We have used our "seed-repo" job in the past to close milestones and keep the labels in sync with each other.

Considering it's a single repo (just acs-engine) do you think that'd be helpful here?

seanknox · 2017-05-23T20:52:24Z

First crack at a release process. Please take a gander and comment. Thanks!

cc @anhowe @rgardler @dmitsh @lachie83 @jchauncey @sgoings

seanknox · 2017-05-23T21:00:45Z

@ritazh @wbuchwalter would love your thoughts as well.

wbuchwalter · 2017-05-25T22:06:18Z

Great stuff, two questions:

The dev would happen directly on the master branch like today, but releases would now happen more or less every two months.
What would be the process if an urgent fix needs to be made to the previous release?
Would it be easier to have the development happening on a dev branch and merging in master for each release?
Also what does a release would look like exactly? would the acs-engine binaries be stored in a GitHub release?

seanknox · 2017-05-25T22:23:24Z

The dev would happen directly on the master branch like today, but releases would now happen more or less every two months.

Also what does a release would look like exactly? would the acs-engine binaries be stored in a GitHub release?

Master development will largely continue as it already does. Releases will occur monthly, driven by milestones defined in GitHub. Release milestones follow the roadmap toward v1.0.0. The roadmap itself still is TBD, though I've added some examples (GPU support, support for dedicated etcd clusters, etc.).

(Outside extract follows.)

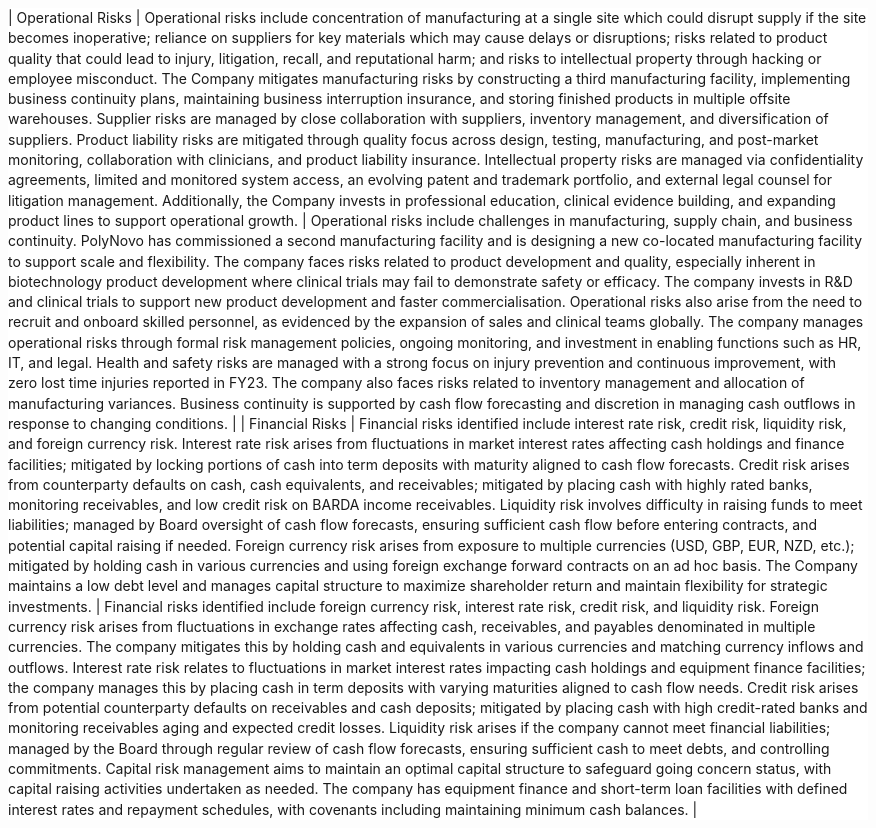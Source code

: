 | Operational Risks | Operational risks include concentration of manufacturing at a single site which could disrupt supply if the site becomes inoperative; reliance on suppliers for key materials which may cause delays or disruptions; risks related to product quality that could lead to injury, litigation, recall, and reputational harm; and risks to intellectual property through hacking or employee misconduct. The Company mitigates manufacturing risks by constructing a third manufacturing facility, implementing business continuity plans, maintaining business interruption insurance, and storing finished products in multiple offsite warehouses. Supplier risks are managed by close collaboration with suppliers, inventory management, and diversification of suppliers. Product liability risks are mitigated through quality focus across design, testing, manufacturing, and post-market monitoring, collaboration with clinicians, and product liability insurance. Intellectual property risks are managed via confidentiality agreements, limited and monitored system access, an evolving patent and trademark portfolio, and external legal counsel for litigation management. Additionally, the Company invests in professional education, clinical evidence building, and expanding product lines to support operational growth. | Operational risks include challenges in manufacturing, supply chain, and business continuity. PolyNovo has commissioned a second manufacturing facility and is designing a new co-located manufacturing facility to support scale and flexibility. The company faces risks related to product development and quality, especially inherent in biotechnology product development where clinical trials may fail to demonstrate safety or efficacy. The company invests in R&D and clinical trials to support new product development and faster commercialisation. Operational risks also arise from the need to recruit and onboard skilled personnel, as evidenced by the expansion of sales and clinical teams globally. The company manages operational risks through formal risk management policies, ongoing monitoring, and investment in enabling functions such as HR, IT, and legal. Health and safety risks are managed with a strong focus on injury prevention and continuous improvement, with zero lost time injuries reported in FY23. The company also faces risks related to inventory management and allocation of manufacturing variances. Business continuity is supported by cash flow forecasting and discretion in managing cash outflows in response to changing conditions. |
| Financial Risks | Financial risks identified include interest rate risk, credit risk, liquidity risk, and foreign currency risk. Interest rate risk arises from fluctuations in market interest rates affecting cash holdings and finance facilities; mitigated by locking portions of cash into term deposits with maturity aligned to cash flow forecasts. Credit risk arises from counterparty defaults on cash, cash equivalents, and receivables; mitigated by placing cash with highly rated banks, monitoring receivables, and low credit risk on BARDA income receivables. Liquidity risk involves difficulty in raising funds to meet liabilities; managed by Board oversight of cash flow forecasts, ensuring sufficient cash flow before entering contracts, and potential capital raising if needed. Foreign currency risk arises from exposure to multiple currencies (USD, GBP, EUR, NZD, etc.); mitigated by holding cash in various currencies and using foreign exchange forward contracts on an ad hoc basis. The Company maintains a low debt level and manages capital structure to maximize shareholder return and maintain flexibility for strategic investments. | Financial risks identified include foreign currency risk, interest rate risk, credit risk, and liquidity risk. Foreign currency risk arises from fluctuations in exchange rates affecting cash, receivables, and payables denominated in multiple currencies. The company mitigates this by holding cash and equivalents in various currencies and matching currency inflows and outflows. Interest rate risk relates to fluctuations in market interest rates impacting cash holdings and equipment finance facilities; the company manages this by placing cash in term deposits with varying maturities aligned to cash flow needs. Credit risk arises from potential counterparty defaults on receivables and cash deposits; mitigated by placing cash with high credit-rated banks and monitoring receivables aging and expected credit losses. Liquidity risk arises if the company cannot meet financial liabilities; managed by the Board through regular review of cash flow forecasts, ensuring sufficient cash to meet debts, and controlling commitments. Capital risk management aims to maintain an optimal capital structure to safeguard going concern status, with capital raising activities undertaken as needed. The company has equipment finance and short-term loan facilities with defined interest rates and repayment schedules, with covenants including maintaining minimum cash balances. |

What would be the process if an urgent fix needs to be made to the previous release?

Patch fixes can happen at any time, based on need. We're using SemVer for version numbers, which works like:

Given a version number MAJOR.MINOR.PATCH, increment the:

MAJOR version when you make incompatible API changes,
MINOR version when you add functionality in a backwards-compatible manner, and
PATCH version when you make backwards-compatible bug fixes.

Would it be easier to have the development happening on a dev branch and merging in master for each release?

I think this would be harder, actually. Trunk-based development (committing to master) discourages long-lived development branches to avoid merge hell and broken builds.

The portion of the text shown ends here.